Another major issue that is affecting stocks and currencies is the one related to the US auto industry.  General Motors continues to tell US lawmakers the company faces bankruptcy without additional financial assistance.  The Ford Motor Co. and Chrysler LLC are not far behind.  The Japanese yen rose against the dollar yesterday, because Japan does not expect the US to fund the big three US automakers this calendar year. 

In other words, Congress is a big bunch of “scaredy cats” right now.  Do they or don’t they buy more stakes in US banks?  Do they or don’t they stop loan foreclosures?  Do they or don’t they….well….you get the idea. 

The US currency gained against all the major global currencies except the Japanese yen.  In terms of US dollars, the euro weakened to $1.2591; the British pound weakened to $1.4918; the Canadian dollar weakened to $.8097; the Australian dollar weakened to $.6458; the New Zealand dollar weakened to $.5487; and the Swiss franc weakened to $.8316. 

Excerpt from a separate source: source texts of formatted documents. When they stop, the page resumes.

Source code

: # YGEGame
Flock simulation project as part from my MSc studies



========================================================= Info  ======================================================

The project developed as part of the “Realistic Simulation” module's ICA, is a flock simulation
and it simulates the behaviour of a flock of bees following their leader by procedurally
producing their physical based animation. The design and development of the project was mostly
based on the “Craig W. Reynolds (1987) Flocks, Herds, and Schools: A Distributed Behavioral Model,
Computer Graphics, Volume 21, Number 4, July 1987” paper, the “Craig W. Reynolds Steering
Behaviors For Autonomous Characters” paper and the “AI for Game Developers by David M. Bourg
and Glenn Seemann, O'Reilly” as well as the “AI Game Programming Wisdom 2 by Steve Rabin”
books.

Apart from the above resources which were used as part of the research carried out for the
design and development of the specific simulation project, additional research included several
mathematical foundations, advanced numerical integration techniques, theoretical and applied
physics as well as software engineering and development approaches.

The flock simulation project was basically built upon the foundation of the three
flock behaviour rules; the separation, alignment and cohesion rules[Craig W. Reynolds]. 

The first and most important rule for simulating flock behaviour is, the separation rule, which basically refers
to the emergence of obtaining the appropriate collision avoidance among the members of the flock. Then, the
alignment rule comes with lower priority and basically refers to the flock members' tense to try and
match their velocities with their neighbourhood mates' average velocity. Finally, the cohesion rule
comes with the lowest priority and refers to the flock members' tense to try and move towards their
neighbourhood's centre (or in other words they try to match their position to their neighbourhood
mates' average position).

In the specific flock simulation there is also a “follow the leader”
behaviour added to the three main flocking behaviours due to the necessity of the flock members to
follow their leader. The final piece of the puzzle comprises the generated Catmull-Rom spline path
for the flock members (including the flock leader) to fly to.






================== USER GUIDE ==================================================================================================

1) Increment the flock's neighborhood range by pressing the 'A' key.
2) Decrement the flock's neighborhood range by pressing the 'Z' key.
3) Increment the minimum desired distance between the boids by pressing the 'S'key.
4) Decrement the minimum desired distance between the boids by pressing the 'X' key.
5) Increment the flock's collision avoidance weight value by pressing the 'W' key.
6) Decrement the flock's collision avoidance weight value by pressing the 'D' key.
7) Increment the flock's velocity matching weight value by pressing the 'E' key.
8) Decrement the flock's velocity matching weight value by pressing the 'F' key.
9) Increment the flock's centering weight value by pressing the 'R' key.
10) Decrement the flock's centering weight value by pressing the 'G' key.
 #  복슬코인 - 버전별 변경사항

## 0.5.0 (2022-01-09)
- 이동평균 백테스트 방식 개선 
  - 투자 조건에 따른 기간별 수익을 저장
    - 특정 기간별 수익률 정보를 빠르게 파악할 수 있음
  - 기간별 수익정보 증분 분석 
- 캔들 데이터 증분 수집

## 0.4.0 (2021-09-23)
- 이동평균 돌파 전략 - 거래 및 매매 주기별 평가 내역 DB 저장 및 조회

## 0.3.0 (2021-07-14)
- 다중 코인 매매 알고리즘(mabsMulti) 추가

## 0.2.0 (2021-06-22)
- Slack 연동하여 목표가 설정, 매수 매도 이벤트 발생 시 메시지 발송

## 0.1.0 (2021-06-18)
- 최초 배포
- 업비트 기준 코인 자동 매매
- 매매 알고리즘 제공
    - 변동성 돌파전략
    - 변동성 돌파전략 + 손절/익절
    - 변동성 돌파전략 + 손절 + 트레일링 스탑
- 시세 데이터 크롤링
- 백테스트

The Dow Jones Industrial Average increased by 151.17 points to close at 8,424.75.  The increase was attributed to Hewlett Packard announcing 4th quarter earnings would be higher than estimates, investor feelings the US will not allow the giant automakers to fail (despite Japanese predictions), and the knowledge that the US Congress and the White House at least are developing real opinions about the direction the bailout should take at this point. 

You have to remember that many times the equity markets move up and down based primarily on investor confidence.  In other parts of the world, the FTSE changed by 76.39 points  to close at 4,208.85.  The NIKKEI, on the other hand, dropped by 122.49 points to 8,205.92 as investors continue to absorb the news of declining exports and recession. 

So the scaredy cats are everywhere.  They are in Congress, in the stock markets, and in the currency markets. 

Oh yeah…they are also G20 members.  If you remember, the G20 met over the past weekend to begin addressing global financial regulations that will prevent a repeat of the financial market collapse from happening again in the future.  The results of the meeting were disappointing to say the least.  Virtually nothing was accomplished with the next meeting postponed until next April. 

The bottom line is that investor nervousness will probably be around for a while longer.